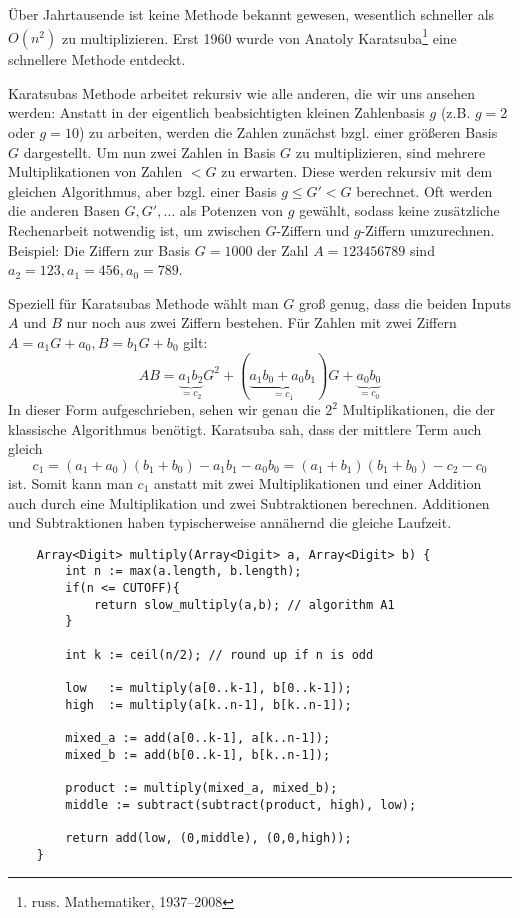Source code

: 
\begin{remark}
Über Jahrtausende ist keine Methode bekannt gewesen, wesentlich schneller als $O(n^2)$ zu multiplizieren. Erst 1960 wurde von Anatoly Karatsuba\footnote{russ. Mathematiker, 1937--2008} eine schnellere Methode entdeckt.

\medskip
Karatsubas Methode arbeitet rekursiv wie alle anderen, die wir uns ansehen werden: Anstatt in der eigentlich beabsichtigten kleinen Zahlenbasis $g$ (z.B. $g=2$ oder $g=10$) zu arbeiten, werden die Zahlen zunächst bzgl. einer größeren Basis $G$ dargestellt. Um nun zwei Zahlen in Basis $G$ zu multiplizieren, sind mehrere Multiplikationen von Zahlen $<G$ zu erwarten. Diese werden rekursiv mit dem gleichen Algorithmus, aber bzgl. einer Basis $g\leq G'<G$ berechnet. Oft werden die anderen Basen $G,G', \ldots$ als Potenzen von $g$ gewählt, sodass keine zusätzliche Rechenarbeit notwendig ist, um zwischen $G$-Ziffern und $g$-Ziffern umzurechnen. Beispiel: Die Ziffern zur Basis $G=1000$ der Zahl $A=123456789$ sind $a_2=123, a_1=456, a_0=789$.

\medskip
Speziell für Karatsubas Methode wählt man $G$ groß genug, dass die beiden Inputs $A$ und $B$ nur noch aus zwei Ziffern bestehen. Für Zahlen mit zwei Ziffern $A=a_1G+a_0, B=b_1G+b_0$ gilt:
\[AB = \underbrace{a_1 b_2}_{=c_2} G^2 + (\underbrace{a_1 b_0+a_0 b_1}_{=c_1})G+\underbrace{a_0 b_0}_{=c_0}\]
In dieser Form aufgeschrieben, sehen wir genau die $2^2$ Multiplikationen, die der klassische Algorithmus benötigt. Karatsuba sah, dass der mittlere Term auch gleich
\[c_1 = (a_1+a_0)(b_1+b_0)-a_1 b_1-a_0b_0 = (a_1+b_1)(b_1+b_0)-c_2-c_0\]
ist. Somit kann man $c_1$ anstatt mit zwei Multiplikationen und einer Addition auch durch eine Multiplikation und zwei Subtraktionen berechnen. Additionen und Subtraktionen haben typischerweise annähernd die gleiche Laufzeit.
\end{remark}

\begin{algorithm}\label{alg:karatsuba}
    \begin{lstlisting}
    Array<Digit> multiply(Array<Digit> a, Array<Digit> b) {
        int n := max(a.length, b.length);
        if(n <= CUTOFF){
            return slow_multiply(a,b); // algorithm A1
        }
    
        int k := ceil(n/2); // round up if n is odd
        
        low   := multiply(a[0..k-1], b[0..k-1]);
        high  := multiply(a[k..n-1], b[k..n-1]);
        
        mixed_a := add(a[0..k-1], a[k..n-1]);
        mixed_b := add(b[0..k-1], b[k..n-1]);
        
        product := multiply(mixed_a, mixed_b);
        middle := subtract(subtract(product, high), low);
        
        return add(low, (0,middle), (0,0,high));
    }    
    \end{lstlisting}
\end{algorithm}

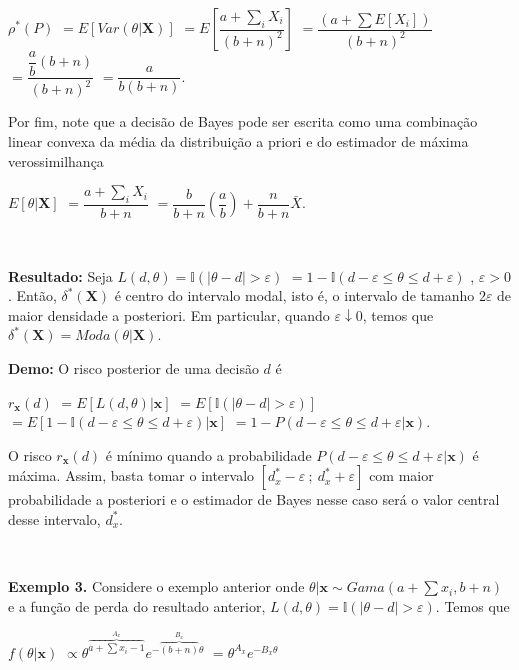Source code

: \documentclass[
]{book}
\begin{document}
\(\rho^*(P)\) \(=E\left[Var(\theta|\boldsymbol X)\right]\) \(=E\left[\dfrac{a+\sum_iX_i}{(b+n)^2}\right]\) \(= \dfrac{\left(a+\sum E[X_i]\right)}{(b+n)^2}\) \(=\dfrac{\dfrac{a}{b}\left(b+n\right)}{(b+n)^2}\) \(=\dfrac{a}{b(b+n)}\).

Por fim, note que a decisão de Bayes pode ser escrita como uma combinação linear convexa da média da distribuição a priori e do estimador de máxima verossimilhança

\(E[\theta|\boldsymbol X]\) \(=\dfrac{a+\sum_iX_i}{b+n}\) \(=\dfrac{b}{b+n}\left(\dfrac{a}{b}\right)+\dfrac{n}{b+n}\bar{X}\).

\(~\)

\textbf{Resultado:} Seja \(L(d,\theta)=\mathbb{I}(|\theta-d|> \varepsilon)\) \(=1-\mathbb{I}(d-\varepsilon\leq \theta \leq d+\varepsilon)\) , \(\varepsilon > 0\).
Então, \(\delta^*(\boldsymbol X)\) é centro do intervalo modal, isto é, o intervalo de tamanho \(2\varepsilon\) de maior densidade a posteriori. Em particular, quando \(\varepsilon \downarrow 0\), temos que \({\delta}^*(\boldsymbol X)=Moda(\theta|\boldsymbol X)\).

\textbf{Demo:} O risco posterior de uma decisão \(d\) é

\(r_{\boldsymbol{x}}(d)\) \(=E\left[L(d,\theta)|\boldsymbol{x}\right]\) \(=E\left[\mathbb{I}(|\theta-d|> \varepsilon)\right]\) \(=E\left[1-\mathbb{I}(d-\varepsilon\leq \theta \leq d+\varepsilon)|\boldsymbol x\right]\) \(=1-P(d-\varepsilon\leq \theta \leq d+\varepsilon|\boldsymbol x)\).

O risco \(r_{\boldsymbol{x}}(d)\) é mínimo quando a probabilidade \(P(d-\varepsilon\leq \theta \leq d+\varepsilon|\boldsymbol x)\) é máxima. Assim, basta tomar o intervalo \(\left[{d}_x^*-\varepsilon ~;~ {d}_x^*+\varepsilon\right]\) com maior probabilidade a posteriori e o estimador de Bayes nesse caso será o valor central desse intervalo, \({d}_x^*\).

\(~\)

\textbf{Exemplo 3.} Considere o exemplo anterior onde \(\theta|\boldsymbol x\sim Gama(a+\sum x_i,b+n)\) e a função de perda do resultado anterior, \(L(d,\theta)=\mathbb{I}(|\theta-d|> \varepsilon)\). Temos que

\(f(\theta|\boldsymbol x)\) \(\propto \theta^{\overbrace{a+\sum x_i-1}^{A_x}}e^{-\overbrace{(b+n)}^{B_x}\theta}\) \(=\theta^{A_x}e^{-{B_x}\theta}\)
\end{document}
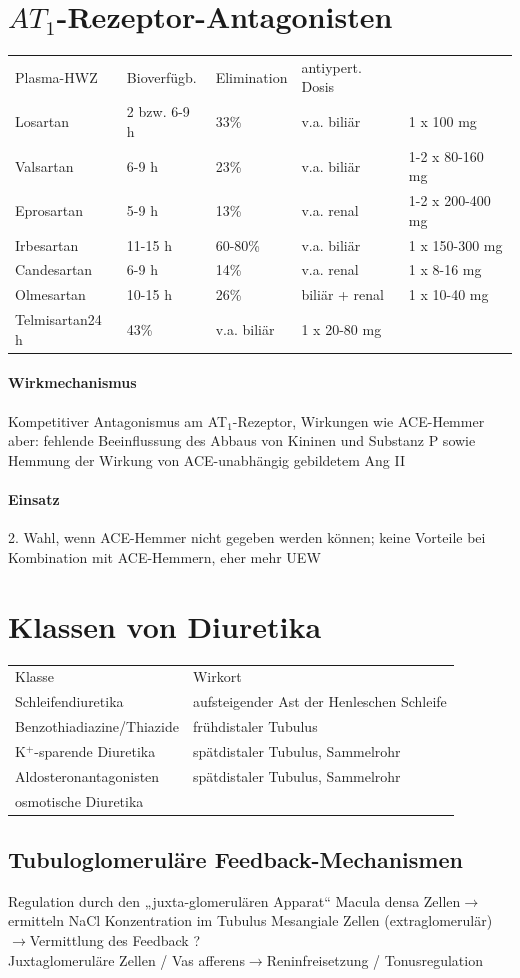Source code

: \documentclass[10pt,a4paper]{report}
\begin{document}
\section{$AT_1$-Rezeptor-Antagonisten}
\begin{tabularx}{\textwidth}{XXXXX}
Plasma-HWZ&Bioverfügb.&Elimination&antiypert. Dosis\\
Losartan&2 bzw. 6-9 h&33\%&v.a. biliär&1 x 100 mg\\	
Valsartan&6-9 h&23\%&v.a. biliär&1-2 x 80-160 mg\\
Eprosartan&5-9 h&13\%&v.a. renal&1-2 x 200-400 mg\\
Irbesartan&11-15 h&60-80\%&	v.a. biliär&1 x 150-300 mg\\ 
Candesartan&6-9 h&14\%&v.a. renal&1 x 8-16 mg\\	
Olmesartan&10-15 h&26\%&biliär + renal&1 x 10-40 mg\\
Telmisartan24 h&43\%&v.a. biliär&1 x 20-80 mg\\ 
\end{tabularx}
\paragraph{Wirkmechanismus}Kompetitiver Antagonismus am AT$_1$-Rezeptor, Wirkungen wie ACE-Hemmer aber:	fehlende Beeinflussung des Abbaus von Kininen und Substanz P sowie Hemmung der Wirkung von ACE-unabhängig gebildetem Ang II
\paragraph{Einsatz} 2. Wahl, wenn ACE-Hemmer nicht gegeben werden können; keine Vorteile bei Kombination mit ACE-Hemmern, eher mehr UEW
\section{Klassen von Diuretika}
\begin{tabularx}{\textwidth}{XX}
Klasse&Wirkort\\
Schleifendiuretika&aufsteigender Ast der Henleschen Schleife\\
Benzothiadiazine/Thiazide&frühdistaler Tubulus\\
K$^+$-sparende Diuretika&spätdistaler Tubulus, Sammelrohr\\
Aldosteronantagonisten&	spätdistaler Tubulus, Sammelrohr\\
osmotische Diuretika&\\
\end{tabularx}
\subsection{Tubuloglomeruläre Feedback-Mechanismen}
Regulation durch den „juxta-glomerulären Apparat“ Macula densa Zellen$\rightarrow$ermitteln NaCl Konzentration im Tubulus Mesangiale Zellen (extraglomerulär)$\rightarrow$Vermittlung des Feedback ?
\\ 
Juxtaglomeruläre Zellen / Vas afferens$\rightarrow$Reninfreisetzung / Tonusregulation
\end{document}
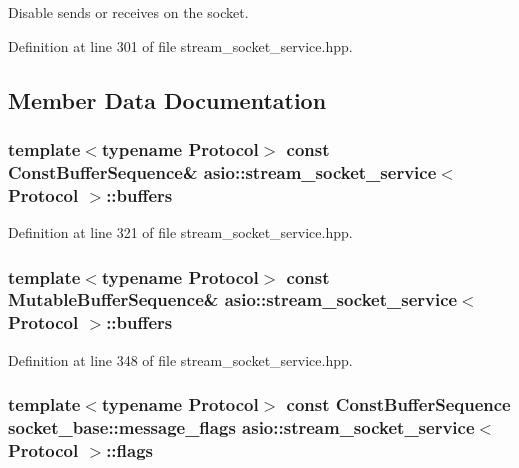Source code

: Disable sends or receives on the socket. 



Definition at line 301 of file stream\+\_\+socket\+\_\+service.\+hpp.



\subsection{Member Data Documentation}
\hypertarget{classasio_1_1stream__socket__service_a2b418591be64237dabe9260a184d2a2a}{}
\subsubsection[{buffers}]{\setlength{\rightskip}{0pt plus 5cm}template$<$typename Protocol$>$ const Const\+Buffer\+Sequence\& {\bf asio\+::stream\+\_\+socket\+\_\+service}$<$ Protocol $>$\+::buffers}\label{classasio_1_1stream__socket__service_a2b418591be64237dabe9260a184d2a2a}


Definition at line 321 of file stream\+\_\+socket\+\_\+service.\+hpp.

\hypertarget{classasio_1_1stream__socket__service_ac2c573da311f37dca37d770fad21003b}{}
\subsubsection[{buffers}]{\setlength{\rightskip}{0pt plus 5cm}template$<$typename Protocol$>$ const Mutable\+Buffer\+Sequence\& {\bf asio\+::stream\+\_\+socket\+\_\+service}$<$ Protocol $>$\+::buffers}\label{classasio_1_1stream__socket__service_ac2c573da311f37dca37d770fad21003b}


Definition at line 348 of file stream\+\_\+socket\+\_\+service.\+hpp.

\hypertarget{classasio_1_1stream__socket__service_ab3077e35cb3e3ff867fb8c45233f7d69}{}
\subsubsection[{flags}]{\setlength{\rightskip}{0pt plus 5cm}template$<$typename Protocol$>$ const Const\+Buffer\+Sequence {\bf socket\+\_\+base\+::message\+\_\+flags} {\bf asio\+::stream\+\_\+socket\+\_\+service}$<$ Protocol $>$\+::flags}\label{classasio_1_1stream__socket__service_ab3077e35cb3e3ff867fb8c45233f7d69}


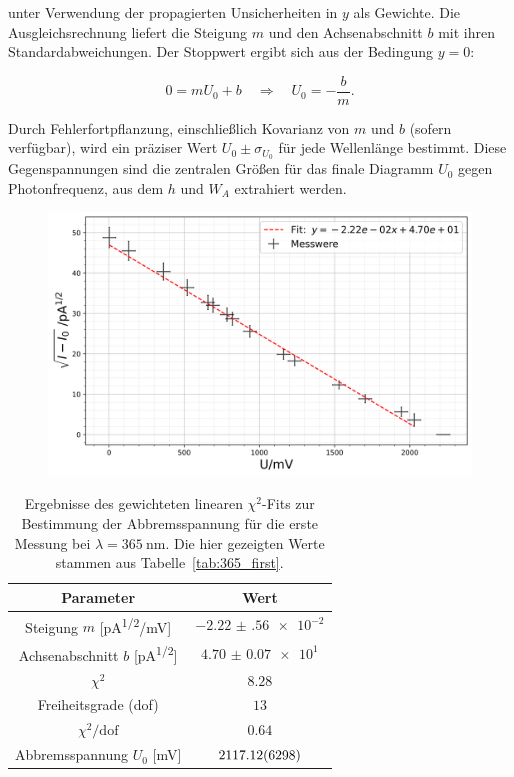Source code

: unter Verwendung der propagierten Unsicherheiten in $y$ als Gewichte. Die Ausgleichsrechnung liefert die Steigung $m$ und den Achsenabschnitt $b$ mit ihren Standardabweichungen. Der Stoppwert ergibt sich aus der Bedingung $y=0$:

\begin{equation}
  0 = m U_{0} + b
  \quad\Longrightarrow\quad
  U_{0} = -\frac{b}{m}.
\end{equation}

Durch Fehlerfortpflanzung, einschließlich Kovarianz von $m$ und $b$ (sofern verfügbar), wird ein präziser Wert $U_{0}\pm\sigma_{U_{0}}$ für jede Wellenlänge bestimmt. Diese Gegenspannungen sind die zentralen Größen für das finale Diagramm $U_{0}$ gegen Photonfrequenz, aus dem $h$ und $W_{A}$ extrahiert werden.
\FloatBarrier
\begin{figure}[H]
    \centering
    \includegraphics[width=0.95\linewidth]{figs/365_1.png}
    \label{fig:365_first_photoeff}
\end{figure}
\begin{table}[H]
  \centering
  \begin{tabular}{|c|c|}
    \hline
    \textbf{Parameter} & \textbf{Wert} \\ \hline
    Steigung $m$ [\si{\pico\ampere^{1/2}/\milli\volt}]
      & $\num{-2.22(56)e-2}$ \\ \hline
    Achsenabschnitt $b$ [\si{\pico\ampere^{1/2}}]
      & $\num{4.70(7)e1}$ \\ \hline
    $\chi^2$
      & $\num{8.28}$ \\ \hline
    Freiheitsgrade (dof)
      & $\num{13}$ \\ \hline
    $\chi^2/\mathrm{dof}$
      & $\num{0.64}$ \\ \hline
    Abbremsspannung $U_0$ [\si{\milli\volt}]
      & $\num{2117.12 \pm 62.98}$ \\ \hline
  \end{tabular}
  \caption{Ergebnisse des gewichteten linearen $\chi^2$-Fits zur Bestimmung der Abbremsspannung für die erste Messung bei $\lambda=\SI{365}{\nano\metre}$. Die hier gezeigten Werte stammen aus Tabelle~\ref{tab:365_first}.}
  \label{tab:365_first_chi2_photoeff}
\end{table}
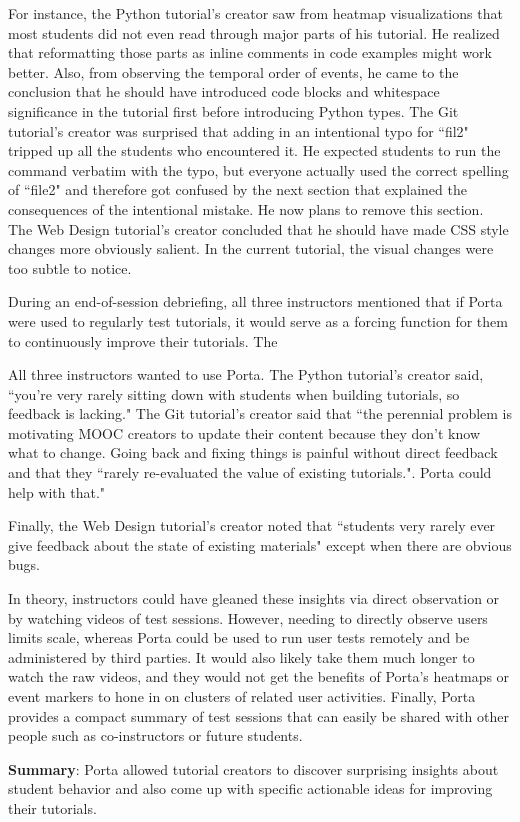 For instance, the Python tutorial's creator saw from heatmap
visualizations that most students did not even read through major parts
of his tutorial. He realized that reformatting those parts as inline
comments in code examples might work better. Also, from observing the
temporal order of events, he came to the conclusion that he should have
introduced code blocks and whitespace significance in the tutorial first
before introducing Python types.
%
The Git tutorial's creator was surprised that adding in an intentional
typo for ``fil2" tripped up all the students who encountered it. He
expected students to run the command verbatim with the typo, but
everyone actually used the correct spelling of ``file2" and therefore
got confused by the next section that explained the consequences of the
intentional mistake. He now plans to remove this section.
%
The Web Design tutorial's creator concluded that he should have made CSS
style changes more obviously salient. In the current tutorial, the
visual changes were too subtle to notice.

During an end-of-session debriefing, all three instructors mentioned
that if Porta were used to regularly test tutorials, it would serve as a
forcing function for them to continuously improve their tutorials. The

All three instructors wanted to use Porta. The Python tutorial's creator
said, ``you're very rarely sitting down with students when building
tutorials, so feedback is lacking." The Git tutorial's creator said that
``the perennial problem is motivating MOOC creators to update their
content because they don't know what to change. Going back and fixing
things is painful without direct feedback and that they ``rarely re-evaluated the value of existing tutorials.". Porta could help with that." 

Finally, the Web Design tutorial's creator noted that ``students very
rarely ever give feedback about the state of existing materials" except
when there are obvious bugs.

In theory, instructors could have gleaned these insights via direct
observation or by watching videos of test sessions. However, needing to
directly observe users limits scale, whereas Porta could be used to run
user tests remotely and be administered by third parties. It would also
likely take them much longer to watch the raw videos, and they would not
get the benefits of Porta's heatmaps or event markers to hone in on
clusters of related user activities. Finally, Porta provides a compact
summary of test sessions that can easily be shared with other people
such as co-instructors or future students.

\begin{mynote}

\textbf{Summary}: Porta allowed tutorial creators to discover surprising
insights about student behavior and also come up with specific
actionable ideas for improving their tutorials.

\end{mynote}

• • •

■ **TASK GOAL**
Write down again, exactly as given, only the lines above that fall from the line with "temporal order of" to the line with "everyone actually used", inclusive.

■ **RESPONSE TO THE TASK**
temporal order of events, he came to the conclusion that he should have
introduced code blocks and whitespace significance in the tutorial first
before introducing Python types.
%
The Git tutorial's creator was surprised that adding in an intentional
typo for ``fil2" tripped up all the students who encountered it. He
expected students to run the command verbatim with the typo, but
everyone actually used the correct spelling of ``file2" and therefore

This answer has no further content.